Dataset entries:

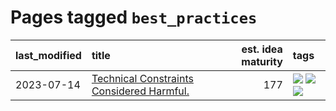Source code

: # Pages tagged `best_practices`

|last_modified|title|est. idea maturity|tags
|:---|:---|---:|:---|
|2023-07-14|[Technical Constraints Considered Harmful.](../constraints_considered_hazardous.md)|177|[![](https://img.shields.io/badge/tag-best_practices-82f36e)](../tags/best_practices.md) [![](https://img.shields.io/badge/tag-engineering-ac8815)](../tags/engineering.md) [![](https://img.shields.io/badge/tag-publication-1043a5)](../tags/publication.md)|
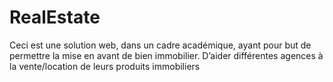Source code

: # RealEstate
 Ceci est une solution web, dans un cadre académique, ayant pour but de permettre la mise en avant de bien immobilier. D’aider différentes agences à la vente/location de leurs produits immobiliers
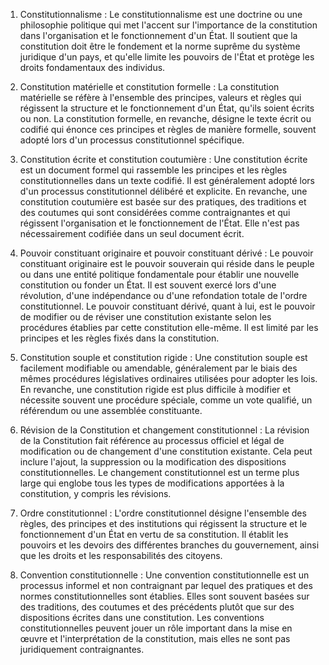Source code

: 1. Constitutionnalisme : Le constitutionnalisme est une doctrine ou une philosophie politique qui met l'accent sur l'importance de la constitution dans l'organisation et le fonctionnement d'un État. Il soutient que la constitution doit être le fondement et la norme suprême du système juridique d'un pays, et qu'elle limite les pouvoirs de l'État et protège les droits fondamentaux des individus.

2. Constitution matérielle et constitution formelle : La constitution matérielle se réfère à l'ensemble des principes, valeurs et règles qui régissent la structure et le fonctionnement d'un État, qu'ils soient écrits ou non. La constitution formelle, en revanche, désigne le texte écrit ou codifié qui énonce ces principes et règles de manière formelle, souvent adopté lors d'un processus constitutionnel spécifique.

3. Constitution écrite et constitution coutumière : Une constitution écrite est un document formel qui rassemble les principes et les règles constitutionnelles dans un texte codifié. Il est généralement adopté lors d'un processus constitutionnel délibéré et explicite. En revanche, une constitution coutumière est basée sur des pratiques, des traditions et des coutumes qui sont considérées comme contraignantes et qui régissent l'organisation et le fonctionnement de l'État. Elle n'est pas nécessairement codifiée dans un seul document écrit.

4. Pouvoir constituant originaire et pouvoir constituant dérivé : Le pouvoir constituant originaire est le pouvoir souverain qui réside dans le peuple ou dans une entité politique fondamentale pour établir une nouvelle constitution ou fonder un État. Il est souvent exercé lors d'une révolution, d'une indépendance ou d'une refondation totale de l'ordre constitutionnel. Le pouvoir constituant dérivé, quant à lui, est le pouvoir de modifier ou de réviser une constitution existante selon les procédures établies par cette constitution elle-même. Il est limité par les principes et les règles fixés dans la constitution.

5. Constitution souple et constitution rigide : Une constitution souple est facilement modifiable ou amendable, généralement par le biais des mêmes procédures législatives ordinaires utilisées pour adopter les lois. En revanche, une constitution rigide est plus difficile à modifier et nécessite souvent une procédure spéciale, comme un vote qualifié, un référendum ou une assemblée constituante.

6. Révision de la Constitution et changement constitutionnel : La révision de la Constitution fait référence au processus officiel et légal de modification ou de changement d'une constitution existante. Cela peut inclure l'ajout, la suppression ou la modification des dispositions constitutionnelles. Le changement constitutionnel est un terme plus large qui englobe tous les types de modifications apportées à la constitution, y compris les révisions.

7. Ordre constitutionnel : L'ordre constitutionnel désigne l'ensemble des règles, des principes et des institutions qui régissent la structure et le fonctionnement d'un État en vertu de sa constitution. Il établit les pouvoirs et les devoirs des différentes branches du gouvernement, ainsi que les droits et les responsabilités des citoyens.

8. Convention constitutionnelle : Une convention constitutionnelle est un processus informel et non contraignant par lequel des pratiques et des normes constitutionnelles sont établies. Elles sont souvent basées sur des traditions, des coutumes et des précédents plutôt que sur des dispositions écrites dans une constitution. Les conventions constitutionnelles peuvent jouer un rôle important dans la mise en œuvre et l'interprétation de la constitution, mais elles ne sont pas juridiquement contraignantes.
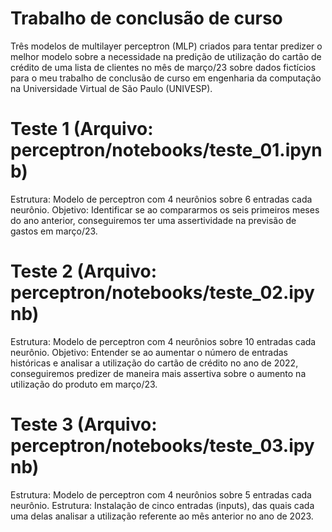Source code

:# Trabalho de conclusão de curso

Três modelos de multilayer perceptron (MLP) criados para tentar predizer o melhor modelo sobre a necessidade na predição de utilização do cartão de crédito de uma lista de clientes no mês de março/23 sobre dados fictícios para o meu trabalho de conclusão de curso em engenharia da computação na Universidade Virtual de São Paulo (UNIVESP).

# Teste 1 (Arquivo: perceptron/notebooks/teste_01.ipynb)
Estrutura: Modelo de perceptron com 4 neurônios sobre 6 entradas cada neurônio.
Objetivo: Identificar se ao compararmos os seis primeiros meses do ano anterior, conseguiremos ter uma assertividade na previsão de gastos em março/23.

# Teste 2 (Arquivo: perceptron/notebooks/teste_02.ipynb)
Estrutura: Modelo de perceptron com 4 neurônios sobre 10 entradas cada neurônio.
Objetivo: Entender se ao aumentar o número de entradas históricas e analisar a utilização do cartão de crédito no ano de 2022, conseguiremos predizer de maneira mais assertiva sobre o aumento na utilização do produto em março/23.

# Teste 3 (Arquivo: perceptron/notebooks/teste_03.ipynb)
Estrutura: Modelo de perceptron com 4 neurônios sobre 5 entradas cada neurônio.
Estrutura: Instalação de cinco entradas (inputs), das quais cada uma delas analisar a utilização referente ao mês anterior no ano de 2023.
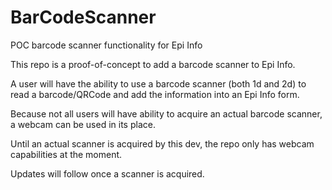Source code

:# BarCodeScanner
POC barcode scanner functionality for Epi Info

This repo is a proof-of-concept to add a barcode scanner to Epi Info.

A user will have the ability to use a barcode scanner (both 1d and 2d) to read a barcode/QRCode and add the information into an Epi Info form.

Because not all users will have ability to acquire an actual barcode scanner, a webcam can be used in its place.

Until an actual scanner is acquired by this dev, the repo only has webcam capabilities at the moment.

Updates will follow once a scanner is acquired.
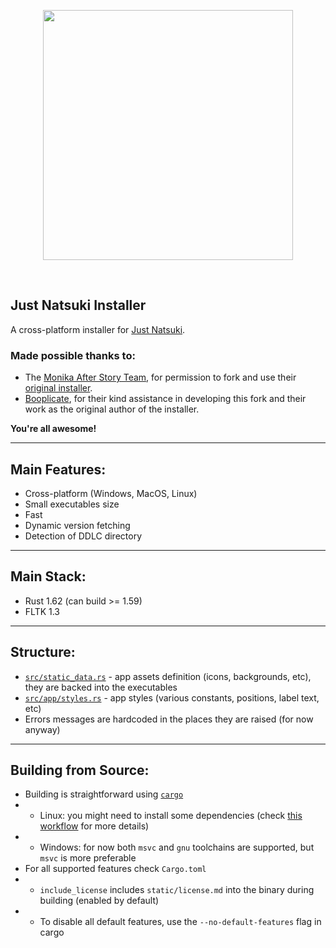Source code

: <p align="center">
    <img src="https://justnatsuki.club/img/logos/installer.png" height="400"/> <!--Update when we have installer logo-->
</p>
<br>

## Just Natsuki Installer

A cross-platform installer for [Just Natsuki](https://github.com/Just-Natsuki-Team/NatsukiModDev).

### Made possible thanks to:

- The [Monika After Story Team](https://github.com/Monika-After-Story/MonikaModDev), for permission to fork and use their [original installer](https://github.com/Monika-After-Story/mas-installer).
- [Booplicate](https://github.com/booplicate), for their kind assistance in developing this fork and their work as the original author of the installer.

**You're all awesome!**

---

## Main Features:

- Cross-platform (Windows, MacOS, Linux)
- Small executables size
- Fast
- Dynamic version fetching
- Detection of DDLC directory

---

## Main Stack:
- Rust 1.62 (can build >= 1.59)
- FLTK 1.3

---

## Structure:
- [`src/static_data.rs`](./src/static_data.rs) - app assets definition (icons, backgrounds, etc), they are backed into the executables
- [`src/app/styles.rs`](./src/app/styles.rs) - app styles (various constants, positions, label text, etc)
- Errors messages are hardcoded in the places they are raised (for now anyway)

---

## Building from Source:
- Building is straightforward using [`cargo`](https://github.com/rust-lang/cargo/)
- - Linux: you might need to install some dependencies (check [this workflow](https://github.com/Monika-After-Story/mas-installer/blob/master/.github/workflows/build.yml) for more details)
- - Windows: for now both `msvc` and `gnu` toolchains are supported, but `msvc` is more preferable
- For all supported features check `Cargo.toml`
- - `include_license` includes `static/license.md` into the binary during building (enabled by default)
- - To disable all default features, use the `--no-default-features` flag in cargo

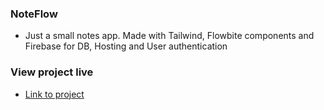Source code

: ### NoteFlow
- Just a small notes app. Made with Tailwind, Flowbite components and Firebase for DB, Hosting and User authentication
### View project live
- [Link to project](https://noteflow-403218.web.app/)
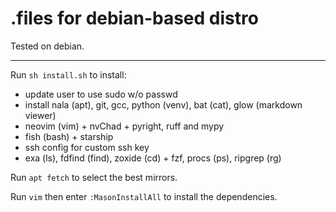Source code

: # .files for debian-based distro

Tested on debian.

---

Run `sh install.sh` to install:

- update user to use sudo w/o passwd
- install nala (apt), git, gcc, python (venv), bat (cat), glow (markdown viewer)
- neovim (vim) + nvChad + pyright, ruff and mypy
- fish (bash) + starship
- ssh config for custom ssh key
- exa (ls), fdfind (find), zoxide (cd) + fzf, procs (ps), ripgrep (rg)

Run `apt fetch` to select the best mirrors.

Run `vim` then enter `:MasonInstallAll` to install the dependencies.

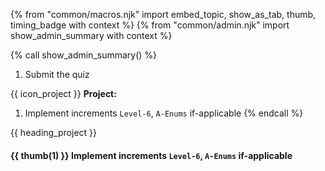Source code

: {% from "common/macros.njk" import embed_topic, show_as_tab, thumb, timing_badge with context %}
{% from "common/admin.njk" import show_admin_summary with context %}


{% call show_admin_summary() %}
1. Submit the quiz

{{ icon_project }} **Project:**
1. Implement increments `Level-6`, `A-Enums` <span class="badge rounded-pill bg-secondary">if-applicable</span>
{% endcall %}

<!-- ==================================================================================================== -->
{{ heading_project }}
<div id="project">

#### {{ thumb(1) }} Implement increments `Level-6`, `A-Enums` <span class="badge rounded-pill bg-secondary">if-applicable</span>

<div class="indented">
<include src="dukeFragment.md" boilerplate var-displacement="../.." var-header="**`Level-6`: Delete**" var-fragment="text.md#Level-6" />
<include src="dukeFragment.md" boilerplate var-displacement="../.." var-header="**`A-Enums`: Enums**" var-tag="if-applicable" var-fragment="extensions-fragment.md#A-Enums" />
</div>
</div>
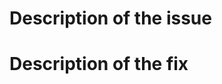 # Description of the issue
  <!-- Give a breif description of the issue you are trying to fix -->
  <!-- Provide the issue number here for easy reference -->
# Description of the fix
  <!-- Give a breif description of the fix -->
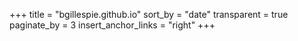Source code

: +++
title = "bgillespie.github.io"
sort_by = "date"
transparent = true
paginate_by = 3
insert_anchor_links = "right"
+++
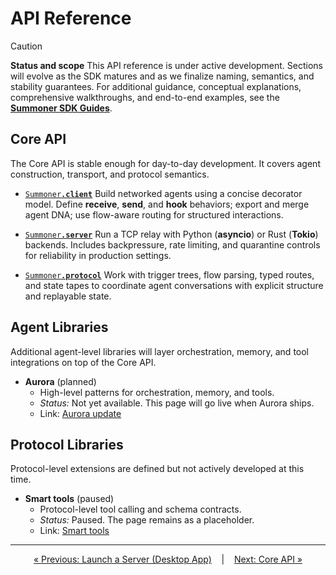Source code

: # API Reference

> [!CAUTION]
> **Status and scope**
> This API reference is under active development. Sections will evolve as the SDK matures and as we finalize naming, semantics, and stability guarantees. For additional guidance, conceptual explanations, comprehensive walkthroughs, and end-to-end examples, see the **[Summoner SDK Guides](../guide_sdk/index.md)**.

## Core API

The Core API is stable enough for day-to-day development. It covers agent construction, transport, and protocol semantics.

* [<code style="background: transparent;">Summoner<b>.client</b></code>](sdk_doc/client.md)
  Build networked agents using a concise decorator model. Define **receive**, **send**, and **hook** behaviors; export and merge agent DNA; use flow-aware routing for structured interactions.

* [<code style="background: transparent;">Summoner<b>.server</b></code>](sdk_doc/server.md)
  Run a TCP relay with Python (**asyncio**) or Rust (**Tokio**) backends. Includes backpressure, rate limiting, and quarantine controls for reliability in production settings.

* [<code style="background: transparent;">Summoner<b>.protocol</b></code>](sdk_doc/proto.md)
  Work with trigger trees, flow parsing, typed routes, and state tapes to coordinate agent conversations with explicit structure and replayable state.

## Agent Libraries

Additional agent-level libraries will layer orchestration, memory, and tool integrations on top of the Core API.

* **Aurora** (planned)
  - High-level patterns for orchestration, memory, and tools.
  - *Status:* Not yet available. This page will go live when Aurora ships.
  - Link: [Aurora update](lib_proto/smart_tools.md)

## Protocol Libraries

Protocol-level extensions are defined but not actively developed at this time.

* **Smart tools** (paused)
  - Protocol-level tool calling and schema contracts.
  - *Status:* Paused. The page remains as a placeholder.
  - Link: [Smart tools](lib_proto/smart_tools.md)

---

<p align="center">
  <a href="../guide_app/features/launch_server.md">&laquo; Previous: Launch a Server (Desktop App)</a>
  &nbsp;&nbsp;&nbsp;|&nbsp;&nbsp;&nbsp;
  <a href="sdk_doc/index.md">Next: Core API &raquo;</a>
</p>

* WHAT THE TASK ASKS: Whenever a line of the data above includes the word "établies", copy that line.

* EXERCISE RESULT:
4. Pouvoir constituant originaire et pouvoir constituant dérivé : Le pouvoir constituant originaire est le pouvoir souverain qui réside dans le peuple ou dans une entité politique fondamentale pour établir une nouvelle constitution ou fonder un État. Il est souvent exercé lors d'une révolution, d'une indépendance ou d'une refondation totale de l'ordre constitutionnel. Le pouvoir constituant dérivé, quant à lui, est le pouvoir de modifier ou de réviser une constitution existante selon les procédures établies par cette constitution elle-même. Il est limité par les principes et les règles fixés dans la constitution.
8. Convention constitutionnelle : Une convention constitutionnelle est un processus informel et non contraignant par lequel des pratiques et des normes constitutionnelles sont établies. Elles sont souvent basées sur des traditions, des coutumes et des précédents plutôt que sur des dispositions écrites dans une constitution. Les conventions constitutionnelles peuvent jouer un rôle important dans la mise en œuvre et l'interprétation de la constitution, mais elles ne sont pas juridiquement contraignantes.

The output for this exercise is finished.